Irish-born American cleric, father of US President Chester Arthur

William Arthur (December 5, 1796 – ) was an Irish-born Baptist minister and abolitionist. He was the father of the twenty-first president of the United States, Chester A. Arthur.

==Life==
William Arthur was born on 5 December 1796 in Ballymena Borough, County Antrim. His parents names were Alan Arthur and Eliza MacHerg. Alan Arthur was the namesake for his grandson's middle name.

He is widely reported to have been raised at Arthur Cottage in Cullybackey. In 1963 the building was bought by the Government of Northern Ireland, whose Finance Minister Terence O'Neill intended to donate the cottage to the National Trust. However the Trust declined the offer, because the link with William Arthur had not been proven. The building later became a museum in the care of Ballymena Borough Council. In 2023, the website of the successor Mid and East Antrim Borough Council was asserting without reservation that Arthur Cottage "is the ancestral home of Chester Alan Arthur, the 21st President of the United States of America".
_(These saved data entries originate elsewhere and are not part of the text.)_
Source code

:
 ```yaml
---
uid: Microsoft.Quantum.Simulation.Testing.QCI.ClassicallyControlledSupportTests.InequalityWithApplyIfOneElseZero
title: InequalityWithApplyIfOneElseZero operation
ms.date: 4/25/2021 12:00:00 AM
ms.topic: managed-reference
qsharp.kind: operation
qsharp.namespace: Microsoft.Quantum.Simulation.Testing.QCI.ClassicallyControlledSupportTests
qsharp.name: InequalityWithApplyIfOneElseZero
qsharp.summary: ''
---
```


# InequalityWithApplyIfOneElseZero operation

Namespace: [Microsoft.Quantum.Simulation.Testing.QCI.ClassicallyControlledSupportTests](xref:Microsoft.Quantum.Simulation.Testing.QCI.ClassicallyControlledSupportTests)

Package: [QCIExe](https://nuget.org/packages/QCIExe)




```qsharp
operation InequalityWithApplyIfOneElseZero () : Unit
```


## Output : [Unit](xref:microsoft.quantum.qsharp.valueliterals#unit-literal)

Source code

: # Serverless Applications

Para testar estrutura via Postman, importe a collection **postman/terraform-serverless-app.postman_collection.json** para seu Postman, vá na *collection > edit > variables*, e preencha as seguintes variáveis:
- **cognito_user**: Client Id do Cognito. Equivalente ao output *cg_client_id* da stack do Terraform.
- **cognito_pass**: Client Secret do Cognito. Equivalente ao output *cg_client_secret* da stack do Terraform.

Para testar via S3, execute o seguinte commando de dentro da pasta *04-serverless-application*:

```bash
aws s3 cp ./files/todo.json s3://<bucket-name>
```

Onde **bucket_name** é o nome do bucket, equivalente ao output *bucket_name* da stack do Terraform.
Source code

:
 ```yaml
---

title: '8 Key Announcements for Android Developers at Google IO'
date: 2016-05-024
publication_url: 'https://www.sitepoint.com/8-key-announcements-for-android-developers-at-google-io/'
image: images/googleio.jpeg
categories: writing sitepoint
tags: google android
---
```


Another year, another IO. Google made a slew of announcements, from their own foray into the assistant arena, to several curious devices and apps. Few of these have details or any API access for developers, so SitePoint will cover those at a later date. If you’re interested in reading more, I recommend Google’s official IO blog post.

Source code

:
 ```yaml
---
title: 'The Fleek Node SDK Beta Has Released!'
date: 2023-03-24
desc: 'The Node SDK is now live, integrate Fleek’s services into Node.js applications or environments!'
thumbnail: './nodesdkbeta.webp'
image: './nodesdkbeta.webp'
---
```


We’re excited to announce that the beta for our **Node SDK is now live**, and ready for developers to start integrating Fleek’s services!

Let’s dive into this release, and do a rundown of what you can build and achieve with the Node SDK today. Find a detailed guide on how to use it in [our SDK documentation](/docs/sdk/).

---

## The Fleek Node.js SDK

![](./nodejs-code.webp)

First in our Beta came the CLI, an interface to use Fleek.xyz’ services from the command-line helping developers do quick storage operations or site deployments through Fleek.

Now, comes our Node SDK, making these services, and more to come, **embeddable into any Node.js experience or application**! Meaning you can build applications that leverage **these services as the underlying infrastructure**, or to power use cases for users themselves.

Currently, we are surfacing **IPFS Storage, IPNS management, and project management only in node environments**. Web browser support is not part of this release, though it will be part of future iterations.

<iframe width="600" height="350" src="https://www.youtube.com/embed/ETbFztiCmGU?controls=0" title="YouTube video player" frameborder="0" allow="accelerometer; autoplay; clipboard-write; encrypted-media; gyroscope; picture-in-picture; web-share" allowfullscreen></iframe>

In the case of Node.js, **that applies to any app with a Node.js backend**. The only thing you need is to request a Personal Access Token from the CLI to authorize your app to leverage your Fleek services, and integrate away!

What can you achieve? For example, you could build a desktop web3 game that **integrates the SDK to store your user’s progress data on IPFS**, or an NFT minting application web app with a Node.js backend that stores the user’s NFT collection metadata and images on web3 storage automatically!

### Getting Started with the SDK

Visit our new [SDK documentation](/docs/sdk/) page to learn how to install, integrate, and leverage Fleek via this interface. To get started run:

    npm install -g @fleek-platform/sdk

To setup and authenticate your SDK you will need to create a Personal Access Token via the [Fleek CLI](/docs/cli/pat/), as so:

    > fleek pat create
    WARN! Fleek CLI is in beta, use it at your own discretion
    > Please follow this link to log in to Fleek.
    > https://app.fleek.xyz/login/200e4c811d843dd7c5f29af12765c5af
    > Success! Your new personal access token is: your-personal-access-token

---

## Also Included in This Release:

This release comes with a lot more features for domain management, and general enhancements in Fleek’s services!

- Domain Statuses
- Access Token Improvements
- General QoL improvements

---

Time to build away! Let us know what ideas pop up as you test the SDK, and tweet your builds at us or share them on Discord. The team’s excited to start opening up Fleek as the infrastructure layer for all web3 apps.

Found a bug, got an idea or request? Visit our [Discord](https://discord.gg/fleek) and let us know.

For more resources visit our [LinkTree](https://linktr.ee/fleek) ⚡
William Arthur graduated from Belfast College, came to the United States, studied law for a short time, and was then called to the Baptist ministry. After preaching in Vermont and western New York, he was settled as pastor of the Calvary Baptist church of Albany, New York, where he remained from 1855 to 1863. He later moved to Schenectady, where he published a magazine called The Antiquarian and General Review, to whose pages he contributed much curious learning on a variety of topics. He published an Etymological Dictionary of Family and Christian Names (New York, 1857), which was favorably received.

During the last ten years of his life he lived in retirement, preaching occasionally, and giving much time to literary pursuits. Arthur was noted for his attainments in the classics and in history. William Arthur died on 27 October 1875 in Newtonville, New York.

His son, Chester A. Arthur would serve as President of the United States.